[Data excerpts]
+ + + +
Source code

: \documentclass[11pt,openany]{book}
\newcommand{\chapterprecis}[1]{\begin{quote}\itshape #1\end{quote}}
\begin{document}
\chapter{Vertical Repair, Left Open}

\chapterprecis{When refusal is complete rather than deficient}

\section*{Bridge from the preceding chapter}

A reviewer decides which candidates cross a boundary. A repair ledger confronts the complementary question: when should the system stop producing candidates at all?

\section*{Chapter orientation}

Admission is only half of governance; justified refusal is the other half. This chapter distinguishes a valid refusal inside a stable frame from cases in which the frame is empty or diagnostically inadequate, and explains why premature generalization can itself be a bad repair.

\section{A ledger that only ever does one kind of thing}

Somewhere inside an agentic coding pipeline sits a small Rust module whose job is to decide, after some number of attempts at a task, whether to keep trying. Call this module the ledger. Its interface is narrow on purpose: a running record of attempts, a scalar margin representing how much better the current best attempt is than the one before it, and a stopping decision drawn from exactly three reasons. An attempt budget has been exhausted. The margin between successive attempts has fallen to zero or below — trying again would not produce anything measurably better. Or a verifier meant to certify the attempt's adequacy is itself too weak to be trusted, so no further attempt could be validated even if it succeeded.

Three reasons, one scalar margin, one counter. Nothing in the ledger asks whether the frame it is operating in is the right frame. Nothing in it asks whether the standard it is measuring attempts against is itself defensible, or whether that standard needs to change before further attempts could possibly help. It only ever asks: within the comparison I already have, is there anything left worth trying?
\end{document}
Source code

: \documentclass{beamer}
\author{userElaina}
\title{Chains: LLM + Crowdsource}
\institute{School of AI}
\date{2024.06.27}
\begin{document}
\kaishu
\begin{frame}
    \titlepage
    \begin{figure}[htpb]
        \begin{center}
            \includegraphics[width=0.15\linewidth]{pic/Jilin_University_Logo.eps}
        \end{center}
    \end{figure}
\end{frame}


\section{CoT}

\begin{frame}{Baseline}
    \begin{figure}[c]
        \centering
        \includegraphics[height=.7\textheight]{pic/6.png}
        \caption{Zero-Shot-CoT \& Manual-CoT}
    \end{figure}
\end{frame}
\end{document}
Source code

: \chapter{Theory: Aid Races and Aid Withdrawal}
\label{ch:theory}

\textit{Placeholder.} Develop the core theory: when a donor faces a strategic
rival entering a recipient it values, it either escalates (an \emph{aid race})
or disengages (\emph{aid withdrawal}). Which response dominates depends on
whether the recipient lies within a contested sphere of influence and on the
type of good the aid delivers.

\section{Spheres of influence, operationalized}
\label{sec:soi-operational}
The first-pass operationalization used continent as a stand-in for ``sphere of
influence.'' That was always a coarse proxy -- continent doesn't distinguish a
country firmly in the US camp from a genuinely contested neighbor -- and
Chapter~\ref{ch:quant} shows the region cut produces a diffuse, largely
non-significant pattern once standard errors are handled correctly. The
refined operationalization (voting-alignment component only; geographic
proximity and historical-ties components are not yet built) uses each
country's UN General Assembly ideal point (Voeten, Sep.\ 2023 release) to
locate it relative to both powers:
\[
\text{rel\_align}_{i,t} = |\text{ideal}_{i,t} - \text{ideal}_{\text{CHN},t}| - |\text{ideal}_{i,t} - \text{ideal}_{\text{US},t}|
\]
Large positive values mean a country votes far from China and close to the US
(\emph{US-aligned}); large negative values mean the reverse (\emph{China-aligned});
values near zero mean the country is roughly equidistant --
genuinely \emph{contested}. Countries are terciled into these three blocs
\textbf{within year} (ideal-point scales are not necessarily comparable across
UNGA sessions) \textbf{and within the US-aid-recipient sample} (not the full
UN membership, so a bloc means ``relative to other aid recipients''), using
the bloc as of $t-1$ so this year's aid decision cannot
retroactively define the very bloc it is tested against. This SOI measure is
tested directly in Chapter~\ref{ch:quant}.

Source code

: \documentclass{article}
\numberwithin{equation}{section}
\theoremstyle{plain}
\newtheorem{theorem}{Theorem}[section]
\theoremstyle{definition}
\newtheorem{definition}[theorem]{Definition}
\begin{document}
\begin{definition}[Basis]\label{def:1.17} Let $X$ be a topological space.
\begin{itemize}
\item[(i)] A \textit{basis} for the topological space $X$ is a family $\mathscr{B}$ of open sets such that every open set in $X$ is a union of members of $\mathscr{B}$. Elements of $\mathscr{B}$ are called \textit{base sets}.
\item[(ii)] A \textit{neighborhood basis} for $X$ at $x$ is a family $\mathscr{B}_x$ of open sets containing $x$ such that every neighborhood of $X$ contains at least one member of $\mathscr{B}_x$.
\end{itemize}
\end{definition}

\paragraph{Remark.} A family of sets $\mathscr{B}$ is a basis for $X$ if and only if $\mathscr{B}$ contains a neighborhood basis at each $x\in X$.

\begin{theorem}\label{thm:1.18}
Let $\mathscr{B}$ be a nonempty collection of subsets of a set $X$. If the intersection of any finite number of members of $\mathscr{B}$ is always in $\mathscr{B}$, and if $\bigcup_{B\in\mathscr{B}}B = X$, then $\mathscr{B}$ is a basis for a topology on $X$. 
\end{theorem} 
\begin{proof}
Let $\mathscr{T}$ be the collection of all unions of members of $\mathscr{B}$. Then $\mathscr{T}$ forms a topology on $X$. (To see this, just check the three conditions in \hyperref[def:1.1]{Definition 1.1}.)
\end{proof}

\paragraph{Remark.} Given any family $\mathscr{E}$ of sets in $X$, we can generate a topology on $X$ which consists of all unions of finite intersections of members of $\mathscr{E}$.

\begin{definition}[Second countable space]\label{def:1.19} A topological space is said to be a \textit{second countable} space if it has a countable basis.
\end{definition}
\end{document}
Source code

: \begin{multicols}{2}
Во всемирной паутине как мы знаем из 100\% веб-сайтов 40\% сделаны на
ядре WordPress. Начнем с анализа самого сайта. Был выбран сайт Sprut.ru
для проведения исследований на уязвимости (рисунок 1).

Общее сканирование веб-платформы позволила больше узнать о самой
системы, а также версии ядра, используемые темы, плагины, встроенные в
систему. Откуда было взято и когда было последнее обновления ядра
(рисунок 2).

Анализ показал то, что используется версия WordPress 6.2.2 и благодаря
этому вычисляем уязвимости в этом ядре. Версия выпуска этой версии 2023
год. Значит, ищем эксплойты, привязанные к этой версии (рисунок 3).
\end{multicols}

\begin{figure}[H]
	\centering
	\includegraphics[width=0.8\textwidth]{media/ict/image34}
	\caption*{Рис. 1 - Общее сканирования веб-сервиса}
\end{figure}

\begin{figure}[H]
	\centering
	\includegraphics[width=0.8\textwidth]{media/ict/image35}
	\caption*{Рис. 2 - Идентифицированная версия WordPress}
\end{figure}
+ + + +
*To do:* All lines above that hold the string "ядре" should be copied.

*Task result:*
ядре WordPress. Начнем с анализа самого сайта. Был выбран сайт Sprut.ru
этому вычисляем уязвимости в этом ядре. Версия выпуска этой версии 2023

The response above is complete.